An exciting event to be privy to.
Mageean himself opens the show with a bang, producing the most confident set of the bunch. In an extended riff I’m sure a lot of Fringe performers will appreciate, the host gets meta and discusses the lengths he’s gone to to get people in to see the show. Mix this with some musings on the underused comedy target that is Oswald Mosley and a twee ukelele number called “Have a Baby With Me” and you a have a comedian who’s clearly figuring out what works best for him. Luckily he’s pretty great at it all. This is largely because, like all great stand ups, Mageean’s conversational style feels totally natural.
Tash Goldstone took to the stage next, proving herself to be one to watch. She’s has a loud and busy style of performing, but manages to avoid coming across as obnoxious. She has an inquisitive personality, looking at mundane issues and forcing them in contexts which are less than so. The highlight of her set comes as she discusses how she practices dancing in front of her bedroom mirror, leading to an extended scenario set in the household of Beyoncé and Jay-Z. Goldstone’s stand-up feels like its broaching on something quite unique.
The following two performers were both relative newcomers to the scene. Scottish comedian Currer Ball had fun with his imposing presence, throwing out one-liners like they were going out of fashion and finding mixed success. Saskia Preston had the vibe of someone who was slightly ill-prepared. Working through a self-confessed hangover, she offered decent material, but it is her aloof style that really makes her intriguing.

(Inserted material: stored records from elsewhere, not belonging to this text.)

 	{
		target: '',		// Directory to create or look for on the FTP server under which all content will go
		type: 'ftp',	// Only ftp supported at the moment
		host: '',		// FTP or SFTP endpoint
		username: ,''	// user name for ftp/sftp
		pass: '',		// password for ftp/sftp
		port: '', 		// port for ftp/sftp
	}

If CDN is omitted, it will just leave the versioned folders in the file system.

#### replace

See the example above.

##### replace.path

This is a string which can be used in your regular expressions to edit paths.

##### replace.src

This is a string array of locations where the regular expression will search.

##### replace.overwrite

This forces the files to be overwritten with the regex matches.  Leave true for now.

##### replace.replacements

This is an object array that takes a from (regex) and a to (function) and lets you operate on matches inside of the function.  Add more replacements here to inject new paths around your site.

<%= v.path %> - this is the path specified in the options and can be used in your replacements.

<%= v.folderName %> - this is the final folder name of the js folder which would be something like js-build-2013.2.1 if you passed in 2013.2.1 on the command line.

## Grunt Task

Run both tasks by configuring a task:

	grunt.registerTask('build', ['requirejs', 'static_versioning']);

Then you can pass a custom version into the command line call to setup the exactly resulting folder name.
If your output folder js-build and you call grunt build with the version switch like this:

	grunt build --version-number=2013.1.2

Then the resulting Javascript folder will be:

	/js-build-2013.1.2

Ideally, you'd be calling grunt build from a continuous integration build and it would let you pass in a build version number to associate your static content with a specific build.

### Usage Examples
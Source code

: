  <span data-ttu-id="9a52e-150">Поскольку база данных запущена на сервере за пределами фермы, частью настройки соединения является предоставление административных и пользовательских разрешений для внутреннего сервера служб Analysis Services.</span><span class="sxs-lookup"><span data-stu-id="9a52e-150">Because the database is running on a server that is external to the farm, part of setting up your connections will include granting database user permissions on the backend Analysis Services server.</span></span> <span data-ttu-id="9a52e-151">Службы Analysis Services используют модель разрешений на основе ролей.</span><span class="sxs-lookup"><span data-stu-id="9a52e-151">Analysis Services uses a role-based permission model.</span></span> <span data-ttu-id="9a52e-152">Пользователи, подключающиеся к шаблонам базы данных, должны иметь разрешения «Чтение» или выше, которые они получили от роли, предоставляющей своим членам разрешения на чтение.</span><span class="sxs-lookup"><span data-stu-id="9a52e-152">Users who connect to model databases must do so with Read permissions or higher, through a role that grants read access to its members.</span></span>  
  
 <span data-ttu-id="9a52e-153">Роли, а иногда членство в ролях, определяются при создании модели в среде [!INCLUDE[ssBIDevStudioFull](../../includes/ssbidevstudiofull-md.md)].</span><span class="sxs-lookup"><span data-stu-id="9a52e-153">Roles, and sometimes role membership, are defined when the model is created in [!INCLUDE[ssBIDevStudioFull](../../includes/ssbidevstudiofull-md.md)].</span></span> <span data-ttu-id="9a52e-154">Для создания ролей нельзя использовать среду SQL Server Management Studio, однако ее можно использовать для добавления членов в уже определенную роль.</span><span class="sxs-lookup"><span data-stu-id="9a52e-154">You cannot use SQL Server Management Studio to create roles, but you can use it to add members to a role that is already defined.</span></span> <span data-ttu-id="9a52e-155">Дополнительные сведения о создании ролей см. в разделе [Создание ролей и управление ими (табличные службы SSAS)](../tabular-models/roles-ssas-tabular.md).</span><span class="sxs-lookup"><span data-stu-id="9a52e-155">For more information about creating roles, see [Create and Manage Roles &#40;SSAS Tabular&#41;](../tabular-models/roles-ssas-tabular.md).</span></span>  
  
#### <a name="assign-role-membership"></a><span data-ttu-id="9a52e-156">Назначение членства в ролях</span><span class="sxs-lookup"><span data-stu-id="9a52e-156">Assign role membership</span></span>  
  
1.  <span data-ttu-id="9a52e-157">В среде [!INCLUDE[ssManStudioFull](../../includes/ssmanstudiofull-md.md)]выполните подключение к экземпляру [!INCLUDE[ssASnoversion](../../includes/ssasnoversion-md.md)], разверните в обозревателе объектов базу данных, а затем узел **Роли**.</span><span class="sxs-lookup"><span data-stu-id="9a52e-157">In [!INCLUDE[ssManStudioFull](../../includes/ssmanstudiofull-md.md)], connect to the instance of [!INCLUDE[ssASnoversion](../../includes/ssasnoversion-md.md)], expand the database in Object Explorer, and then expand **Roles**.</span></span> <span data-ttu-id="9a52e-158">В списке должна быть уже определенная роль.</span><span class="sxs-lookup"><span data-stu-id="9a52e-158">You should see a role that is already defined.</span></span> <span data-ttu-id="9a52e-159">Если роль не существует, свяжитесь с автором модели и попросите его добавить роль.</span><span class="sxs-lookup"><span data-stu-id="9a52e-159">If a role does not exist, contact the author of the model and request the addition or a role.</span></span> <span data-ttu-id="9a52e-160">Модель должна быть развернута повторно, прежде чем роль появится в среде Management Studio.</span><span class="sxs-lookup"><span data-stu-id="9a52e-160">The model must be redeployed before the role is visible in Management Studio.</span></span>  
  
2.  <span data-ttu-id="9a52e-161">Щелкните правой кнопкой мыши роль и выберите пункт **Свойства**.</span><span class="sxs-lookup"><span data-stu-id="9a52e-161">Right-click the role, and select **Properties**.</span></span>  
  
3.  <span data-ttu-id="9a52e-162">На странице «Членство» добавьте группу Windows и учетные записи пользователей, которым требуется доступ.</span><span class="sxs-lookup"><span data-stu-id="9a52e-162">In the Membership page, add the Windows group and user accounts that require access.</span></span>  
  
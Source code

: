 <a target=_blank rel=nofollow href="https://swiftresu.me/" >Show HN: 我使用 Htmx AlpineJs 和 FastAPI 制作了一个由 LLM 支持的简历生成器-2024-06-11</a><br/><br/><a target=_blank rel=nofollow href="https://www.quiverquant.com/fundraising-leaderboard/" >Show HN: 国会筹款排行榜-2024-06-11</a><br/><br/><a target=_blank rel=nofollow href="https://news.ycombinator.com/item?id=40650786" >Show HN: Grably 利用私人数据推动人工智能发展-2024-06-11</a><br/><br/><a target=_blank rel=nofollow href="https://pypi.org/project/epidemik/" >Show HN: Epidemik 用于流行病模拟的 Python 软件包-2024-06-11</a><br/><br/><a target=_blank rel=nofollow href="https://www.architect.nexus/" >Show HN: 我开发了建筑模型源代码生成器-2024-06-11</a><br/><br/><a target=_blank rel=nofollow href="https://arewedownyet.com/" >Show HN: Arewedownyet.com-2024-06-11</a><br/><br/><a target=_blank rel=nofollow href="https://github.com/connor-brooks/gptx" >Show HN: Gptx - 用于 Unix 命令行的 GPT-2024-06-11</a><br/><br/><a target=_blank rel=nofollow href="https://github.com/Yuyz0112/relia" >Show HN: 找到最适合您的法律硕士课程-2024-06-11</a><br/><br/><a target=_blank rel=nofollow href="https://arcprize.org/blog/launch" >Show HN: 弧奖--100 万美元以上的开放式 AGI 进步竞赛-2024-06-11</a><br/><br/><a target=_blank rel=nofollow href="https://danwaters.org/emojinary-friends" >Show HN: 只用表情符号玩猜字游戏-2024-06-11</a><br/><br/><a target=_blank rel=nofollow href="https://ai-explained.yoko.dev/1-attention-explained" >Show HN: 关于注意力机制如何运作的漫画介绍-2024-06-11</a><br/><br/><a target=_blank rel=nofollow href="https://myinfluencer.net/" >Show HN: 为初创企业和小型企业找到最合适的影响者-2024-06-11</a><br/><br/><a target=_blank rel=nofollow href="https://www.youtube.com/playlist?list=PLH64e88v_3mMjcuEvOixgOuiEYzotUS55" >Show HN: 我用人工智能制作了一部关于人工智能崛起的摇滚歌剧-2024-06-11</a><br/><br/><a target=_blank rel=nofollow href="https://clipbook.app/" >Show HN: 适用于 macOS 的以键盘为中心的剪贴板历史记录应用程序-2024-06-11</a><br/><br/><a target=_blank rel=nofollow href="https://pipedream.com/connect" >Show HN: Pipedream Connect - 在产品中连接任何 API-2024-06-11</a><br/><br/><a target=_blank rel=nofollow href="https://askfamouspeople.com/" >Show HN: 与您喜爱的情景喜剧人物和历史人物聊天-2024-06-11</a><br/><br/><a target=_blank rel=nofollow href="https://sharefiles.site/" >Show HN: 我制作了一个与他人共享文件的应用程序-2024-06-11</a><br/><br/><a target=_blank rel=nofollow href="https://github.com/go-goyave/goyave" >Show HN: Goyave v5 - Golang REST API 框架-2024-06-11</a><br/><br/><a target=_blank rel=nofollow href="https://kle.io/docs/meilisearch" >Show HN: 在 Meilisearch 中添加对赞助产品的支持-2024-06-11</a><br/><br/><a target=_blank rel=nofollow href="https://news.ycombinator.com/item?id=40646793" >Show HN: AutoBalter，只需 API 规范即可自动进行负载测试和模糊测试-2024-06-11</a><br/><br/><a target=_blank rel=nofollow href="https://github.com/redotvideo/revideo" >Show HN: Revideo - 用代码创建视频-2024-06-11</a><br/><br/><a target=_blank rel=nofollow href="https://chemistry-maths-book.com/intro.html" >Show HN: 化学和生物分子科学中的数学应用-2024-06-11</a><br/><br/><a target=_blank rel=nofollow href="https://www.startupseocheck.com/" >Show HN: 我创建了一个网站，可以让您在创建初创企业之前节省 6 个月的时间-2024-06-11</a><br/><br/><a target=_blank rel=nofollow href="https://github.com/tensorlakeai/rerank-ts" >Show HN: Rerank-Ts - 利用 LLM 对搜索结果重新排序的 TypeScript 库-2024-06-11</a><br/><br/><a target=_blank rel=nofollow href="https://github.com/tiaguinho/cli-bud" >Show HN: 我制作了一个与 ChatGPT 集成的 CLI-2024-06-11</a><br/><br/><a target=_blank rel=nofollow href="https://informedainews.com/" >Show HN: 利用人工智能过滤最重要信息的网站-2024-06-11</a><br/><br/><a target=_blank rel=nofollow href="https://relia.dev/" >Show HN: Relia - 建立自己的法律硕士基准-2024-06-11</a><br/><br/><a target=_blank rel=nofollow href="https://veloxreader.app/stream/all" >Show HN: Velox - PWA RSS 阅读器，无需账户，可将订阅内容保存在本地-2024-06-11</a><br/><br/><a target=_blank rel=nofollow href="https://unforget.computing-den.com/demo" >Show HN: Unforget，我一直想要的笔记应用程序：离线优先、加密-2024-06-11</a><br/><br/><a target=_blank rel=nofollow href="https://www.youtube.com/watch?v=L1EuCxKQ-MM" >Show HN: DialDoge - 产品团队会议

The “headline” act of the evening was Tom Ward, who has seen success supporting the likes of Rich Fulcher and Simon Munnery. His brand of highly-improvised alternative comedy always had the audience curious of what was going to happen next. There’s not much of a narrative to his stand up as his moves from topic to topic are punctuated by silence. Ward was the strongest performer in terms of inventiveness however, with his personification of boiling water slaying the crowd. There was an undercurrent of darkness to his set, with references to dysfunctional family slipping themselves into the most unusual places.
Three Shot Mockery was an exciting event to be privy to. Time will tell but it seems like the future of stand up is likely in safe hands.